====== Data for this exercise ======
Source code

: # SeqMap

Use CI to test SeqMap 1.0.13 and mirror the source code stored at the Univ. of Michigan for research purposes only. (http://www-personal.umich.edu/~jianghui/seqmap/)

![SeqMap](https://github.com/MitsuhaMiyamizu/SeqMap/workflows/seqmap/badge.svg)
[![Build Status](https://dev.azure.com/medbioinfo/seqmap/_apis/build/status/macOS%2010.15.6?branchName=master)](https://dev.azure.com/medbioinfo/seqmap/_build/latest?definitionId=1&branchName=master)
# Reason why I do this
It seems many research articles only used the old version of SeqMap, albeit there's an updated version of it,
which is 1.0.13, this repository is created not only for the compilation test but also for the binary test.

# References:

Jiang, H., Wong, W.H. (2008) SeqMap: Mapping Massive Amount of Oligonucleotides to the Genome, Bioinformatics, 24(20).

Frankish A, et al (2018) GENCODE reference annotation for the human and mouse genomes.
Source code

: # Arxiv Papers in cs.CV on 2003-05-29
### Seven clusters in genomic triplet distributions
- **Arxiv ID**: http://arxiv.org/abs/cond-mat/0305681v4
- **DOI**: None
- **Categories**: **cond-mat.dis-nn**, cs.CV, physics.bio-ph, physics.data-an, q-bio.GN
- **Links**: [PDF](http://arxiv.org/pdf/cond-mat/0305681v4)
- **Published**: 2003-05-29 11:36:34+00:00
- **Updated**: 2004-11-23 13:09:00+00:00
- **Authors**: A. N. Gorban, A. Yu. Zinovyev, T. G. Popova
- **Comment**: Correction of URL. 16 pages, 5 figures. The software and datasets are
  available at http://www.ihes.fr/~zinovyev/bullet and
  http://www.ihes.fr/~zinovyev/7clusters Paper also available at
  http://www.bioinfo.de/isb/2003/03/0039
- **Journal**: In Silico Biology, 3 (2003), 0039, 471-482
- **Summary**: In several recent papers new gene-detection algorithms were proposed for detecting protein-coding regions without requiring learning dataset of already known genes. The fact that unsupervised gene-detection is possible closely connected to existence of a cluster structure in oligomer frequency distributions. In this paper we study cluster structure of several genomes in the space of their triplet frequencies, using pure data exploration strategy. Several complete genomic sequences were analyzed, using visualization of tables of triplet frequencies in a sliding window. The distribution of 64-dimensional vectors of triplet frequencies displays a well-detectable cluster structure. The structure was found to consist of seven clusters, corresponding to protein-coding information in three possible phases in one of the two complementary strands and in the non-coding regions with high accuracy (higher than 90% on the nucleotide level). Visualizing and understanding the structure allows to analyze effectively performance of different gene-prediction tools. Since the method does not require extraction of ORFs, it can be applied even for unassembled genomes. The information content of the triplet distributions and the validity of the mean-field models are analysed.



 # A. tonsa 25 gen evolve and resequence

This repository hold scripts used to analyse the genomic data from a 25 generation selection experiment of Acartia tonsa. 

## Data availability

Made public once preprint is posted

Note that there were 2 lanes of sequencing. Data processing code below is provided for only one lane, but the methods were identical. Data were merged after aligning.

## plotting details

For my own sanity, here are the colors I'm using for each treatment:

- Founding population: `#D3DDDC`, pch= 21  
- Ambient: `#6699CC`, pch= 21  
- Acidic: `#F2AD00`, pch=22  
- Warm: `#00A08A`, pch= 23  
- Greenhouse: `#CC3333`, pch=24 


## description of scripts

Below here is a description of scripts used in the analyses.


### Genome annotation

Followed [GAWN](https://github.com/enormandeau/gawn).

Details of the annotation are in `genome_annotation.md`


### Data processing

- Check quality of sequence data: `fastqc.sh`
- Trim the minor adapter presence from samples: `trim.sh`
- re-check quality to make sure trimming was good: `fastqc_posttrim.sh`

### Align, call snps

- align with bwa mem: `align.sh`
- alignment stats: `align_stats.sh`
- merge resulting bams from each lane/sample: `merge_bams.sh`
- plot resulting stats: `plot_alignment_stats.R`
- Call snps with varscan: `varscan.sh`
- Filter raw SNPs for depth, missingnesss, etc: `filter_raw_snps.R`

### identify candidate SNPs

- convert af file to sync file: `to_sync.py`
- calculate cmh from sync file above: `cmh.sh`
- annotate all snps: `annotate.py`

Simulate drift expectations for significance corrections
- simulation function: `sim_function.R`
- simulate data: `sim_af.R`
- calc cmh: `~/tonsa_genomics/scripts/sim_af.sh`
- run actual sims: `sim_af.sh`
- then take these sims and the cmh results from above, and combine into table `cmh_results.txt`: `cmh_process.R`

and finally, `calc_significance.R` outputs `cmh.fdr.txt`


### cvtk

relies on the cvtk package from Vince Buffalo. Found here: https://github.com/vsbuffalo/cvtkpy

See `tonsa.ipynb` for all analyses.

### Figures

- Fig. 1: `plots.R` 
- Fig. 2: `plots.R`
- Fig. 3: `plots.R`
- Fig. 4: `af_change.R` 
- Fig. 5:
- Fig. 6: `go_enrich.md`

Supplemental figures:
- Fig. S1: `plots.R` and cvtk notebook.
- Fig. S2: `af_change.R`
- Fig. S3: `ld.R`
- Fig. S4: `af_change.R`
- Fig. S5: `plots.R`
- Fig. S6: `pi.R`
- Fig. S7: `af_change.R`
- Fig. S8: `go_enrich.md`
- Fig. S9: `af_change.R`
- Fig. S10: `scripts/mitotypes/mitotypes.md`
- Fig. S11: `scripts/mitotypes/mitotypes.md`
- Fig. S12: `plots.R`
======
====== Data for this exercise ======
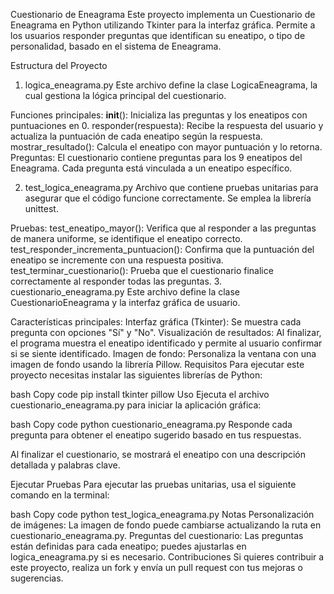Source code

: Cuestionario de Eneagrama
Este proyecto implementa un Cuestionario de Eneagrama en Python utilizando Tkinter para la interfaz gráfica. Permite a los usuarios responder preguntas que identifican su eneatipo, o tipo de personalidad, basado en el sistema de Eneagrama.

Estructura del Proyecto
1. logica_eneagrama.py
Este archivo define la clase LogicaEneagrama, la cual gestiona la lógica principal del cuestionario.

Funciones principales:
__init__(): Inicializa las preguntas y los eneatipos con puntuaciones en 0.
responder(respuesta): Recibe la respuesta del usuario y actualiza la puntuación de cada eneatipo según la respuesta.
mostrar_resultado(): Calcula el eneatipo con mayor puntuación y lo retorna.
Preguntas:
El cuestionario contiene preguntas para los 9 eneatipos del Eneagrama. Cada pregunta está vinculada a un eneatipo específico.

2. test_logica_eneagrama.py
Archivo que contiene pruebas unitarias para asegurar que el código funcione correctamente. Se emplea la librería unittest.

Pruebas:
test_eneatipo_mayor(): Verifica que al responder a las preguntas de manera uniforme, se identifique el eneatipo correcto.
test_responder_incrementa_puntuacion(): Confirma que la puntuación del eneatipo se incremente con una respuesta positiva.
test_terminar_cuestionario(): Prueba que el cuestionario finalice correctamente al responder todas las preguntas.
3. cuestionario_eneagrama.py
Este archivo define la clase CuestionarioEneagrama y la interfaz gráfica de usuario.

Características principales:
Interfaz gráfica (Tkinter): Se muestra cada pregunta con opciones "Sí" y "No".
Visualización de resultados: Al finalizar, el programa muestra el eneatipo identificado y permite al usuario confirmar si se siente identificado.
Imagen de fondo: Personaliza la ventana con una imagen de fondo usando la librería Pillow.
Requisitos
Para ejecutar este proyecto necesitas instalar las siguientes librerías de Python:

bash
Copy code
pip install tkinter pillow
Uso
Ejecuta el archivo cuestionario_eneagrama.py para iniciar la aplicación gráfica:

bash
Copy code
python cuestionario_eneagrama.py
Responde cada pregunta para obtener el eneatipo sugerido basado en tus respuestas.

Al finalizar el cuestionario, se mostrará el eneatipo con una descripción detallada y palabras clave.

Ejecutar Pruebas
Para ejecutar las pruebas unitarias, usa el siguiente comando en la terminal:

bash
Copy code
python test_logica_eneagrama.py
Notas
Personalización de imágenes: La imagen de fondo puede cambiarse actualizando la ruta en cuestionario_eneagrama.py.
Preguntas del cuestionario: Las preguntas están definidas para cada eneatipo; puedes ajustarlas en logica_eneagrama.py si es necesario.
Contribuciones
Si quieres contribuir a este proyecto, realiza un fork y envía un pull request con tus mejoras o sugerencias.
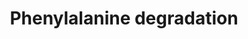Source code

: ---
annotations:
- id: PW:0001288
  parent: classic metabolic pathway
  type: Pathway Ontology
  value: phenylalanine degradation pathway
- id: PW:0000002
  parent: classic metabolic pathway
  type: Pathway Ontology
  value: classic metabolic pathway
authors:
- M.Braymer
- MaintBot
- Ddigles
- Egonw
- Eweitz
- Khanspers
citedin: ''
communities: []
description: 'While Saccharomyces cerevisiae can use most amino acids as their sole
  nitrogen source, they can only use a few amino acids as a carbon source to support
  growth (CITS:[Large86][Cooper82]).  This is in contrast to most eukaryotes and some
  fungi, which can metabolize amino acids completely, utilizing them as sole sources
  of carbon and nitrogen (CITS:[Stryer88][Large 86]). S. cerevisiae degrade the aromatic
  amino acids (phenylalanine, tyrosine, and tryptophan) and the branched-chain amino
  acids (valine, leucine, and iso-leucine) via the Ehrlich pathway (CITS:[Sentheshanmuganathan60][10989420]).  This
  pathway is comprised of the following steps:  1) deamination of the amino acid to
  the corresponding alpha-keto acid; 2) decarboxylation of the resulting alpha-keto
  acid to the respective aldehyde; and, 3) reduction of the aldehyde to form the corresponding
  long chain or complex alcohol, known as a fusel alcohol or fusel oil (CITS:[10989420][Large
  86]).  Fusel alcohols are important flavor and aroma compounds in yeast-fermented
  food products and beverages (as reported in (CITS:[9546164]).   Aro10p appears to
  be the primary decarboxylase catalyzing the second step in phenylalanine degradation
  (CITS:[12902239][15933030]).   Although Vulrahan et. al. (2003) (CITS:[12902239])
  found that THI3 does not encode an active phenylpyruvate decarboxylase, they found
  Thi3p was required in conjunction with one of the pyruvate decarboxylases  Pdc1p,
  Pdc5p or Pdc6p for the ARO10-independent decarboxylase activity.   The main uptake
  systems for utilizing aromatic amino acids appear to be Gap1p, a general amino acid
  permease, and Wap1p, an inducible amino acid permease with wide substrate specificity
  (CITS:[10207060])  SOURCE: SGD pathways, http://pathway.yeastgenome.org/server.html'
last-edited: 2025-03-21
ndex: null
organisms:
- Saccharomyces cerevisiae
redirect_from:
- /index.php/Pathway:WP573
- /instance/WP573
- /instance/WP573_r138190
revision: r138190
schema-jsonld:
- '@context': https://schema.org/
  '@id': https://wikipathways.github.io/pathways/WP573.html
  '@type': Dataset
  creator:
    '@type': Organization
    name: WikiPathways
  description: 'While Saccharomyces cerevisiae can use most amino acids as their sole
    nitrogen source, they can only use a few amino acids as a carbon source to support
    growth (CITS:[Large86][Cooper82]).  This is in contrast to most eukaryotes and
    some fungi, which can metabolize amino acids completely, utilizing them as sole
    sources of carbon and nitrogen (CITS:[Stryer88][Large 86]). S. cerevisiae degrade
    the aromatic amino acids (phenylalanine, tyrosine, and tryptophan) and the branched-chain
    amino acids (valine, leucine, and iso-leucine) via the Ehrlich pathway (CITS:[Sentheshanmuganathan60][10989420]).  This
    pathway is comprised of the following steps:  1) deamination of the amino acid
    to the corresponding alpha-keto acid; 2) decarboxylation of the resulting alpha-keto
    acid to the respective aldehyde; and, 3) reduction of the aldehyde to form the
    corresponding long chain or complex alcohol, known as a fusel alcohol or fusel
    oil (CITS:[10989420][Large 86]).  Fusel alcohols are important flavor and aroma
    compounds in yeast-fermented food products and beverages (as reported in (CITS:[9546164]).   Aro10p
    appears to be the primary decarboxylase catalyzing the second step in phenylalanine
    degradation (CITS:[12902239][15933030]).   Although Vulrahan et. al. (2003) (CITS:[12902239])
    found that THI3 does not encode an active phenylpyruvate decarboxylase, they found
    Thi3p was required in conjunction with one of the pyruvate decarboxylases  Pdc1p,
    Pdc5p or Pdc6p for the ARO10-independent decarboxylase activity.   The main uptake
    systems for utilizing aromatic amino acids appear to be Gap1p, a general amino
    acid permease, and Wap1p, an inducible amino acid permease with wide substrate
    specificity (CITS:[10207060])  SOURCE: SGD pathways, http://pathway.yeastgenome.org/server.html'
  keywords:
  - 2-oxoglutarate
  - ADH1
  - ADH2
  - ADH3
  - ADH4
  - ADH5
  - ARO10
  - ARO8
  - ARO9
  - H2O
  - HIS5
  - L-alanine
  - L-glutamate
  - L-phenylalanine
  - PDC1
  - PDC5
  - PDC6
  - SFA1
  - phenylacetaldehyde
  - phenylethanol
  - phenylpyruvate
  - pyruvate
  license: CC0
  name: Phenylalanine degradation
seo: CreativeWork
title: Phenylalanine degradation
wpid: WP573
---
======
====== Data for this exercise ======
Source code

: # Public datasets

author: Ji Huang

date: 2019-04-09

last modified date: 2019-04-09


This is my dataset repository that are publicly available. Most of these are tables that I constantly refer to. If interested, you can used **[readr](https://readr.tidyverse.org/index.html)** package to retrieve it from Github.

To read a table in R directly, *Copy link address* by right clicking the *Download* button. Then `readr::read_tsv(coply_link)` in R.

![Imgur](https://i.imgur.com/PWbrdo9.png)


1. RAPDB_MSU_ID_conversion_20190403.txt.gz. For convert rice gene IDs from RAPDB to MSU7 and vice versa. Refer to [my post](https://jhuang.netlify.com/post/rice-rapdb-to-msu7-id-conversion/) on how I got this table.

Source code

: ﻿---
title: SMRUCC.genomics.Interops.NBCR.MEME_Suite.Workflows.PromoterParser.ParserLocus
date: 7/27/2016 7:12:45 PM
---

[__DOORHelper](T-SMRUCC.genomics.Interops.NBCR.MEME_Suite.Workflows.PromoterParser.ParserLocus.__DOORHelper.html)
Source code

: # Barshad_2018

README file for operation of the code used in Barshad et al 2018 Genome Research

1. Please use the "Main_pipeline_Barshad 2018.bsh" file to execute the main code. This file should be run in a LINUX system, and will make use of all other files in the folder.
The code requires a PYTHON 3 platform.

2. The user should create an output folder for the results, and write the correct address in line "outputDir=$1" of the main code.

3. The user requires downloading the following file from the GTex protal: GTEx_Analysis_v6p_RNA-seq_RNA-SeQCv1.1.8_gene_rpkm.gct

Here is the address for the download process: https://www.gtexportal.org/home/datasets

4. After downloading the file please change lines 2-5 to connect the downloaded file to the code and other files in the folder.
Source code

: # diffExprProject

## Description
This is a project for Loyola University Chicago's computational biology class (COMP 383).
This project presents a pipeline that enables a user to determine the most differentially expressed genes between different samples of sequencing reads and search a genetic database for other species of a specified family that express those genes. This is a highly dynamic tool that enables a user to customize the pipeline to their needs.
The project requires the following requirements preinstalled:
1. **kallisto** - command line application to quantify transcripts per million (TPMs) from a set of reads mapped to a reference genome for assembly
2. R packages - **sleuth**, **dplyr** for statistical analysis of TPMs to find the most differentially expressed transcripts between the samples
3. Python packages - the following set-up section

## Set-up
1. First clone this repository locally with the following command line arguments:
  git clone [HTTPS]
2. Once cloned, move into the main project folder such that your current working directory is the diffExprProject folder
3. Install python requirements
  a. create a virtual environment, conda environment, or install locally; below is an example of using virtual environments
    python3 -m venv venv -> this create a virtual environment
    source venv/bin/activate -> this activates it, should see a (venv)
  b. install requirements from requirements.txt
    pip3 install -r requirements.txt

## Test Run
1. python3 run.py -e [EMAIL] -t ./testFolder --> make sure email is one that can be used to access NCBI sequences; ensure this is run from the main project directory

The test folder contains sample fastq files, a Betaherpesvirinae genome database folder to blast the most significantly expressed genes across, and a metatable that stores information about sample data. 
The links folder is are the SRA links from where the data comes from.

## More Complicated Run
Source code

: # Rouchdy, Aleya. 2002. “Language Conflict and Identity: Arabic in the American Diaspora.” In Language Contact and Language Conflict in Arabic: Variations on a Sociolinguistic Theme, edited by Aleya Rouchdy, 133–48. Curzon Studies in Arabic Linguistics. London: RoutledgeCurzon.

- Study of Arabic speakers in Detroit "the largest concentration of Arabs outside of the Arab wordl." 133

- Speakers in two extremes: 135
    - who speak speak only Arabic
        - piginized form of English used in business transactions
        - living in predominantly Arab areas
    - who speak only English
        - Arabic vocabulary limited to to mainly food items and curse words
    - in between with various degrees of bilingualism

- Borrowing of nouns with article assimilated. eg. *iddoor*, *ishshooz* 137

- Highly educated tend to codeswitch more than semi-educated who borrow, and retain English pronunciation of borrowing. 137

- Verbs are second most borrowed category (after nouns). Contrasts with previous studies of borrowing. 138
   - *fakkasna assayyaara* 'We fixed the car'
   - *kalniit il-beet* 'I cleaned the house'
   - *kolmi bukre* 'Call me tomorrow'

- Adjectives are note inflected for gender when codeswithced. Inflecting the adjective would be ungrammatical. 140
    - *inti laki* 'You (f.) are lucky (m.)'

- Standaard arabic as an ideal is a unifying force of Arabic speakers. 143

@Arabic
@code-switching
======
Problem requirements
Count every line of the records that holds the string "permease". Write only the total.

Solution to this problem
2